-- Opening Marker --
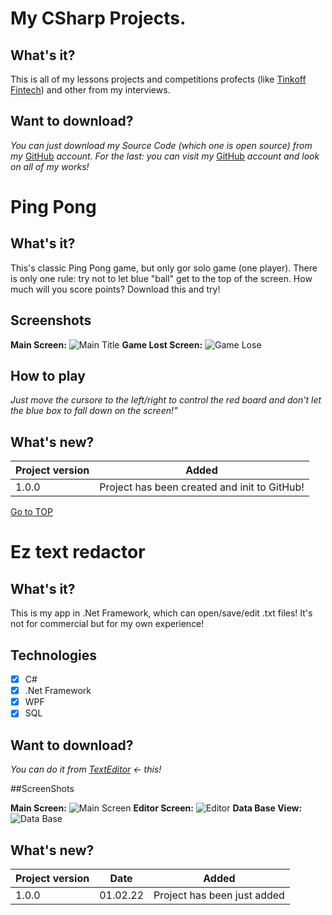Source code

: # My CSharp Projects.
## What's it?
This is all of my lessons projects and competitions profects (like [Tinkoff Fintech](https://fintech.tinkoff.ru/study/fintech/ "Tinkoff Fintech")) and other from my interviews.
## Want to download?
_You can just download my Source Code (which one is open source) from my_ [GitHub](https://github.com/AlekseySmirnovEmpire/C_sharp_Homeworks "All my CSharp projects") _account._
_For the last: you can visit my_ [GitHub](https://github.com/AlekseySmirnovEmpire "My GitHub") _account and look on all of my works!_

# Ping Pong
## What's it?
This's classic Ping Pong game, but only gor solo game (one player). There is only one rule: try not to let blue "ball" get to the top of the screen. How much will you score points? Download this and try!
## Screenshots
__Main Screen:__
![Main Title](https://sun9-50.userapi.com/impg/Dd55IidKt-mXSaj71-xSz4zytGE1elysC15Rww/dxbZ0-rHJgs.jpg?size=1920x1080&quality=96&sign=c0844e50de8d53db20c3e815769fac90&type=album)
__Game Lost Screen:__
![Game Lose](https://sun9-4.userapi.com/impg/2JiMoAagsZiRz3HEdX_BH8WGqL6sqHXzDTHJog/2GhX4RP1PoQ.jpg?size=1920x1080&quality=96&sign=0654eed3a2c01218ae4df08943ad6b46&type=album)
## How to play
_Just move the cursore to the left/right to control the red board and don't let the blue box to fall down on the screen!"_

## What's new?
|Project version|Added|
|---------------|-----|
|1.0.0|Project has been created and init to GitHub!|

[Go to TOP](#TOP)

# Ez text redactor
## What's it?
This is my app in .Net Framework, which can open/save/edit .txt files! It's not for commercial but for my own experience!
## Technologies
-[x] C#
-[x] .Net Framework
-[x] WPF
-[x] SQL
## Want to download?
_You can do it from [TextEditor](https://github.com/AlekseySmirnovEmpire/C_sharp_Homeworks/tree/main/Example_App) <- this!_

##ScreenShots

__Main Screen:__
![Main Screen](https://sun9-36.userapi.com/impg/FcI1wIYVKfgUMnY7P8bH9cljNNdqskqDGvaEfQ/__1VJRUylIQ.jpg?size=935x592&quality=96&sign=41a7c76e8a71fb740a8c7e27165b82e6&type=album)
__Editor Screen:__
![Editor](https://sun9-8.userapi.com/impg/lm1NsZB0xwX8ok4V8HXkSIbxX6VcQXIrSyEe9Q/vtXO2LVtvL8.jpg?size=942x590&quality=96&sign=1fad72dd6a0e86bf5df302e32b0c4725&type=album)
__Data Base View:__
![Data Base](https://sun9-81.userapi.com/impg/mbCLR271Os0NigGDBz9yAztLTJJI7sTE-fEaXQ/GxVFrx_OHp8.jpg?size=935x589&quality=96&sign=f33d8590037187cc9d543be052f31116&type=album)

## What's new?
|Project version|Date|Added|
|---------------|----|-----|
|1.0.0|01.02.22|Project has been just added|
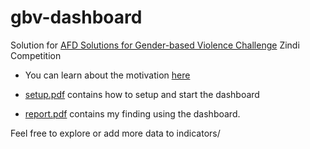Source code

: # gbv-dashboard

Solution for [AFD Solutions for Gender-based Violence Challenge](https://zindi.africa/competitions/afd-solutions-for-gender-based-violence-challenge) Zindi Competition

* You can learn about the motivation [here](https://github.com/bizzyvinci/gbv-dashboard/blob/main/motivation.pdf)

* [setup.pdf](https://github.com/bizzyvinci/gbv-dashboard/blob/main/setup.pdf) contains how to setup and start the dashboard

* [report.pdf](https://github.com/bizzyvinci/gbv-dashboard/blob/main/motivation.pdf) contains my finding using the dashboard.

Feel free to explore or add more data to indicators/
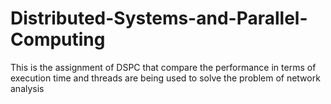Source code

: # Distributed-Systems-and-Parallel-Computing
This is the assignment of DSPC that compare the performance in terms of execution time and threads are being used to solve the problem of network analysis
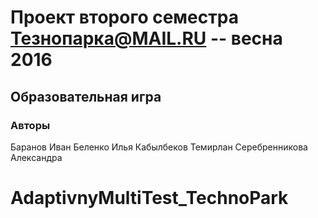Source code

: # Проект второго семестра Тезнопарка@MAIL.RU -- весна 2016
## Образовательная игра
### Авторы
Баранов Иван
Беленко Илья
Кабылбеков Темирлан
Серебренникова Александра

# AdaptivnyMultiTest_TechnoPark
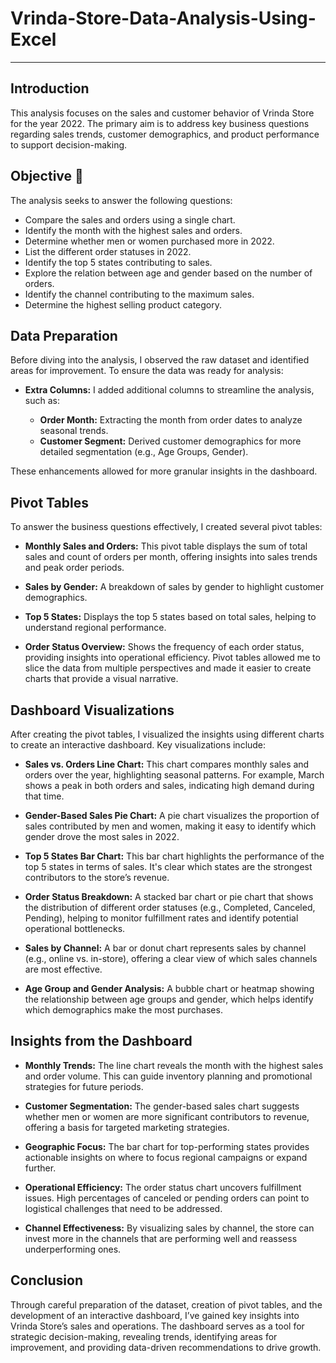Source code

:# Vrinda-Store-Data-Analysis-Using-Excel
***
## Introduction
This analysis focuses on the sales and customer behavior of Vrinda Store for the year 2022. The primary aim is to address key business questions regarding sales trends, customer demographics, and product performance to support decision-making.

## Objective 🎯
The analysis seeks to answer the following questions:
+ Compare the sales and orders using a single chart.
+ Identify the month with the highest sales and orders.
+ Determine whether men or women purchased more in 2022.
+ List the different order statuses in 2022.
+ Identify the top 5 states contributing to sales.
+ Explore the relation between age and gender based on the number of orders.
+ Identify the channel contributing to the maximum sales.
+ Determine the highest selling product category.

## Data Preparation
Before diving into the analysis, I observed the raw dataset and identified areas for improvement. To ensure the data was ready for analysis:
+ __Extra Columns:__ I added additional columns to streamline the analysis, such as:
    
    + __Order Month:__ Extracting the month from order dates to analyze seasonal trends.
    + __Customer Segment:__ Derived customer demographics for more detailed segmentation (e.g., Age Groups, Gender).

These enhancements allowed for more granular insights in the dashboard.

## Pivot Tables
To answer the business questions effectively, I created several pivot tables:
+ __Monthly Sales and Orders:__ This pivot table displays the sum of total sales and count of orders per month, offering insights into sales trends and peak order periods.

+ __Sales by Gender:__ A breakdown of sales by gender to highlight customer demographics.

+ __Top 5 States:__ Displays the top 5 states based on total sales, helping to understand regional performance.

+ __Order Status Overview:__ Shows the frequency of each order status, providing insights into operational efficiency.
Pivot tables allowed me to slice the data from multiple perspectives and made it easier to create charts that provide a visual narrative.

## Dashboard Visualizations
After creating the pivot tables, I visualized the insights using different charts to create an interactive dashboard. Key visualizations include:
+ __Sales vs. Orders Line Chart:__ This chart compares monthly sales and orders over the year, highlighting seasonal patterns. For example, March shows a peak in both orders and sales, indicating high demand during that time.

+ __Gender-Based Sales Pie Chart:__ A pie chart visualizes the proportion of sales contributed by men and women, making it easy to identify which gender drove the most sales in 2022.

+ __Top 5 States Bar Chart:__ This bar chart highlights the performance of the top 5 states in terms of sales. It's clear which states are the strongest contributors to the store’s revenue.

+ __Order Status Breakdown:__ A stacked bar chart or pie chart that shows the distribution of different order statuses (e.g., Completed, Canceled, Pending), helping to monitor fulfillment rates and identify potential operational bottlenecks.

+ __Sales by Channel:__ A bar or donut chart represents sales by channel (e.g., online vs. in-store), offering a clear view of which sales channels are most effective.

+ __Age Group and Gender Analysis:__ A bubble chart or heatmap showing the relationship between age groups and gender, which helps identify which demographics make the most purchases.


## Insights from the Dashboard

+ __Monthly Trends:__ The line chart reveals the month with the highest sales and order volume. This can guide inventory planning and promotional strategies for future periods.

+ __Customer Segmentation:__ The gender-based sales chart suggests whether men or women are more significant contributors to revenue, offering a basis for targeted marketing strategies.

+ __Geographic Focus:__ The bar chart for top-performing states provides actionable insights on where to focus regional campaigns or expand further.

+ __Operational Efficiency:__ The order status chart uncovers fulfillment issues. High percentages of canceled or pending orders can point to logistical challenges that need to be addressed.

+ __Channel Effectiveness:__ By visualizing sales by channel, the store can invest more in the channels that are performing well and reassess underperforming ones.


## Conclusion
Through careful preparation of the dataset, creation of pivot tables, and the development of an interactive dashboard, I’ve gained key insights into Vrinda Store’s sales and operations. The dashboard serves as a tool for strategic decision-making, revealing trends, identifying areas for improvement, and providing data-driven recommendations to drive growth.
-- Closing Marker --
→ Instructions for the task
Could you transcribe the material above exactly, keeping every picture out?

→ Response to the task
Source code

: # My CSharp Projects.
## What's it?
This is all of my lessons projects and competitions profects (like [Tinkoff Fintech](https://fintech.tinkoff.ru/study/fintech/ "Tinkoff Fintech")) and other from my interviews.
## Want to download?
_You can just download my Source Code (which one is open source) from my_ [GitHub](https://github.com/AlekseySmirnovEmpire/C_sharp_Homeworks "All my CSharp projects") _account._
_For the last: you can visit my_ [GitHub](https://github.com/AlekseySmirnovEmpire "My GitHub") _account and look on all of my works!_

# Ping Pong
## What's it?
This's classic Ping Pong game, but only gor solo game (one player). There is only one rule: try not to let blue "ball" get to the top of the screen. How much will you score points? Download this and try!
## Screenshots
__Main Screen:__
![Main Title](https://sun9-50.userapi.com/impg/Dd55IidKt-mXSaj71-xSz4zytGE1elysC15Rww/dxbZ0-rHJgs.jpg?size=1920x1080&quality=96&sign=c0844e50de8d53db20c3e815769fac90&type=album)
__Game Lost Screen:__
![Game Lose](https://sun9-4.userapi.com/impg/2JiMoAagsZiRz3HEdX_BH8WGqL6sqHXzDTHJog/2GhX4RP1PoQ.jpg?size=1920x1080&quality=96&sign=0654eed3a2c01218ae4df08943ad6b46&type=album)
## How to play
_Just move the cursore to the left/right to control the red board and don't let the blue box to fall down on the screen!"_

## What's new?
|Project version|Added|
|---------------|-----|
|1.0.0|Project has been created and init to GitHub!|

[Go to TOP](#TOP)

# Ez text redactor
## What's it?
This is my app in .Net Framework, which can open/save/edit .txt files! It's not for commercial but for my own experience!
## Technologies
-[x] C#
-[x] .Net Framework
-[x] WPF
-[x] SQL
## Want to download?
_You can do it from [TextEditor](https://github.com/AlekseySmirnovEmpire/C_sharp_Homeworks/tree/main/Example_App) <- this!_

##ScreenShots

__Main Screen:__
![Main Screen](https://sun9-36.userapi.com/impg/FcI1wIYVKfgUMnY7P8bH9cljNNdqskqDGvaEfQ/__1VJRUylIQ.jpg?size=935x592&quality=96&sign=41a7c76e8a71fb740a8c7e27165b82e6&type=album)
__Editor Screen:__
![Editor](https://sun9-8.userapi.com/impg/lm1NsZB0xwX8ok4V8HXkSIbxX6VcQXIrSyEe9Q/vtXO2LVtvL8.jpg?size=942x590&quality=96&sign=1fad72dd6a0e86bf5df302e32b0c4725&type=album)
__Data Base View:__
![Data Base](https://sun9-81.userapi.com/impg/mbCLR271Os0NigGDBz9yAztLTJJI7sTE-fEaXQ/GxVFrx_OHp8.jpg?size=935x589&quality=96&sign=f33d8590037187cc9d543be052f31116&type=album)

## What's new?
|Project version|Date|Added|
|---------------|----|-----|
|1.0.0|01.02.22|Project has been just added|
Source code

: # gbv-dashboard

Solution for [AFD Solutions for Gender-based Violence Challenge](https://zindi.africa/competitions/afd-solutions-for-gender-based-violence-challenge) Zindi Competition

* You can learn about the motivation [here](https://github.com/bizzyvinci/gbv-dashboard/blob/main/motivation.pdf)

* [setup.pdf](https://github.com/bizzyvinci/gbv-dashboard/blob/main/setup.pdf) contains how to setup and start the dashboard

* [report.pdf](https://github.com/bizzyvinci/gbv-dashboard/blob/main/motivation.pdf) contains my finding using the dashboard.

Feel free to explore or add more data to indicators/
Source code

: # Distributed-Systems-and-Parallel-Computing
This is the assignment of DSPC that compare the performance in terms of execution time and threads are being used to solve the problem of network analysis
Source code

: # Проект второго семестра Тезнопарка@MAIL.RU -- весна 2016
## Образовательная игра
### Авторы
Баранов Иван
Беленко Илья
Кабылбеков Темирлан
Серебренникова Александра

# AdaptivnyMultiTest_TechnoPark
Source code

:# Vrinda-Store-Data-Analysis-Using-Excel
***
## Introduction
This analysis focuses on the sales and customer behavior of Vrinda Store for the year 2022. The primary aim is to address key business questions regarding sales trends, customer demographics, and product performance to support decision-making.

## Objective 🎯
The analysis seeks to answer the following questions:
+ Compare the sales and orders using a single chart.
+ Identify the month with the highest sales and orders.
+ Determine whether men or women purchased more in 2022.
+ List the different order statuses in 2022.
+ Identify the top 5 states contributing to sales.
+ Explore the relation between age and gender based on the number of orders.
+ Identify the channel contributing to the maximum sales.
+ Determine the highest selling product category.

## Data Preparation
Before diving into the analysis, I observed the raw dataset and identified areas for improvement. To ensure the data was ready for analysis:
+ __Extra Columns:__ I added additional columns to streamline the analysis, such as:
    
    + __Order Month:__ Extracting the month from order dates to analyze seasonal trends.
    + __Customer Segment:__ Derived customer demographics for more detailed segmentation (e.g., Age Groups, Gender).

These enhancements allowed for more granular insights in the dashboard.

## Pivot Tables
To answer the business questions effectively, I created several pivot tables:
+ __Monthly Sales and Orders:__ This pivot table displays the sum of total sales and count of orders per month, offering insights into sales trends and peak order periods.

+ __Sales by Gender:__ A breakdown of sales by gender to highlight customer demographics.

+ __Top 5 States:__ Displays the top 5 states based on total sales, helping to understand regional performance.

+ __Order Status Overview:__ Shows the frequency of each order status, providing insights into operational efficiency.
Pivot tables allowed me to slice the data from multiple perspectives and made it easier to create charts that provide a visual narrative.

## Dashboard Visualizations
After creating the pivot tables, I visualized the insights using different charts to create an interactive dashboard. Key visualizations include:
+ __Sales vs. Orders Line Chart:__ This chart compares monthly sales and orders over the year, highlighting seasonal patterns. For example, March shows a peak in both orders and sales, indicating high demand during that time.

+ __Gender-Based Sales Pie Chart:__ A pie chart visualizes the proportion of sales contributed by men and women, making it easy to identify which gender drove the most sales in 2022.

+ __Top 5 States Bar Chart:__ This bar chart highlights the performance of the top 5 states in terms of sales. It's clear which states are the strongest contributors to the store’s revenue.

+ __Order Status Breakdown:__ A stacked bar chart or pie chart that shows the distribution of different order statuses (e.g., Completed, Canceled, Pending), helping to monitor fulfillment rates and identify potential operational bottlenecks.

+ __Sales by Channel:__ A bar or donut chart represents sales by channel (e.g., online vs. in-store), offering a clear view of which sales channels are most effective.

+ __Age Group and Gender Analysis:__ A bubble chart or heatmap showing the relationship between age groups and gender, which helps identify which demographics make the most purchases.


## Insights from the Dashboard

+ __Monthly Trends:__ The line chart reveals the month with the highest sales and order volume. This can guide inventory planning and promotional strategies for future periods.

+ __Customer Segmentation:__ The gender-based sales chart suggests whether men or women are more significant contributors to revenue, offering a basis for targeted marketing strategies.

+ __Geographic Focus:__ The bar chart for top-performing states provides actionable insights on where to focus regional campaigns or expand further.

+ __Operational Efficiency:__ The order status chart uncovers fulfillment issues. High percentages of canceled or pending orders can point to logistical challenges that need to be addressed.

+ __Channel Effectiveness:__ By visualizing sales by channel, the store can invest more in the channels that are performing well and reassess underperforming ones.


## Conclusion
Through careful preparation of the dataset, creation of pivot tables, and the development of an interactive dashboard, I’ve gained key insights into Vrinda Store’s sales and operations. The dashboard serves as a tool for strategic decision-making, revealing trends, identifying areas for improvement, and providing data-driven recommendations to drive growth.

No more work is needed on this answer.